Ye hermits blest, ye holy maids,
The nearest heaven on earth,
Who talk with God in shadowy glades,
Free from rude care and mirth;
To whom some viewless teacher brings
The secret lore of rural things,
The moral of each fleeting cloud and gale,
The whispers from above, that haunt the twilight vale:
Say, when in pity ye have gazed
On the wreath'd smoke afar,
That o'er some town, like mist upraised,
Hung hiding sun and star;
Then as ye turned your weary eye
To the green earth and open sky,
Were ye not fain to doubt how Faith could dwell
Amid that dreary glare, in this world's citadel?
But Love's a flower that will not die
For lack of leafy screen,
And Christian Hope can cheer the eye
That ne'er saw vernal green:
Then be ye sure that Love can bless
Even in this crowded loneliness,
Where ever-moving myriads seem to say,
Go--thou art nought to us, nor we to thee--away!

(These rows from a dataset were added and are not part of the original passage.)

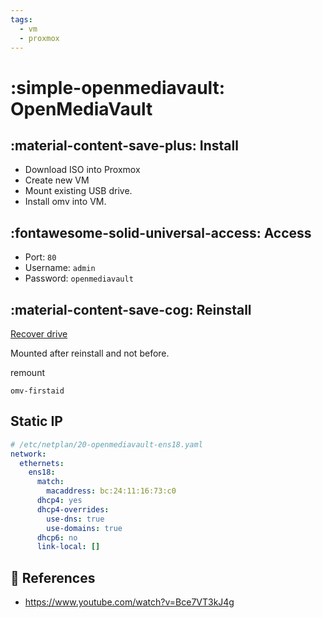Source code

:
 ```yaml
---
tags:
  - vm
  - proxmox
---
```

# :simple-openmediavault: OpenMediaVault

## :material-content-save-plus: Install

- Download ISO into Proxmox
- Create new VM
- Mount existing USB drive.
- Install omv into VM.

## :fontawesome-solid-universal-access: Access

- Port: `80`
- Username: `admin`
- Password: `openmediavault`

## :material-content-save-cog: Reinstall

[Recover drive][1]

Mounted after reinstall and not before.

remount

```shell
omv-firstaid
```

## Static IP

```yaml
# /etc/netplan/20-openmediavault-ens18.yaml 
network:
  ethernets:
    ens18:
      match:
        macaddress: bc:24:11:16:73:c0
      dhcp4: yes
      dhcp4-overrides:
        use-dns: true
        use-domains: true
      dhcp6: no
      link-local: []
```
 
## :link: References

- https://www.youtube.com/watch?v=Bce7VT3kJ4g

[1]: <https://www.reddit.com/r/OpenMediaVault/s/vgdGfywcij>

There are in this loud stunning tide
Of human care and crime,
With whom the melodies abide
Of the everlasting chime;
Who carry music in their heart
Through dusky lane and wrangling mart,
Plying their daily task with busier feet,
Because their secret souls a holy strain repeat.
There are here some indications of that strong reaction of the present
century towards ancient forms of church life. This reaction seems to me a
further consequence of that admiration of power of which I have spoken.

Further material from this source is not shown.